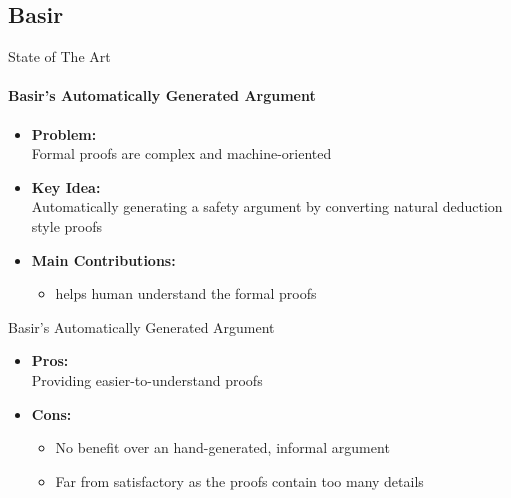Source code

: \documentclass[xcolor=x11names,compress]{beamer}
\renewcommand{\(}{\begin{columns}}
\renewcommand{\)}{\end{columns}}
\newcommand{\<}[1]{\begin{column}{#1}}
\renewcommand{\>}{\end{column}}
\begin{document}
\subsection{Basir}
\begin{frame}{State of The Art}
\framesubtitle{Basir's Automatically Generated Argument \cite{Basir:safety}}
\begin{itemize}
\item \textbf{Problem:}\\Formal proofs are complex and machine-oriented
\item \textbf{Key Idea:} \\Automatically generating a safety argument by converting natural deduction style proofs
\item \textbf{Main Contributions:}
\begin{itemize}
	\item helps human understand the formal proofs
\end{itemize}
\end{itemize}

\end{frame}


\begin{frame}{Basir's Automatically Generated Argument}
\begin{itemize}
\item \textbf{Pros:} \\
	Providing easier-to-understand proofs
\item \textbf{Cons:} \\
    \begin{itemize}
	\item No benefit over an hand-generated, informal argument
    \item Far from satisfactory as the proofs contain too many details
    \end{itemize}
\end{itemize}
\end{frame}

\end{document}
****
■ **Problem to work on**:
Each entry above should come back word for word, and no picture should come with it.

■ **Solved problem**:
Source code

: \documentclass[xcolor=x11names,compress]{beamer}
\renewcommand{\(}{\begin{columns}}
\renewcommand{\)}{\end{columns}}
\newcommand{\<}[1]{\begin{column}{#1}}
\renewcommand{\>}{\end{column}}
\begin{document}
\subsection{Basir}
\begin{frame}{State of The Art}
\framesubtitle{Basir's Automatically Generated Argument \cite{Basir:safety}}
\begin{itemize}
\item \textbf{Problem:}\\Formal proofs are complex and machine-oriented
\item \textbf{Key Idea:} \\Automatically generating a safety argument by converting natural deduction style proofs
\item \textbf{Main Contributions:}
\begin{itemize}
	\item helps human understand the formal proofs
\end{itemize}
\end{itemize}

\end{frame}


\begin{frame}{Basir's Automatically Generated Argument}
\begin{itemize}
\item \textbf{Pros:} \\
	Providing easier-to-understand proofs
\item \textbf{Cons:} \\
    \begin{itemize}
	\item No benefit over an hand-generated, informal argument
    \item Far from satisfactory as the proofs contain too many details
    \end{itemize}
\end{itemize}
\end{frame}

\end{document}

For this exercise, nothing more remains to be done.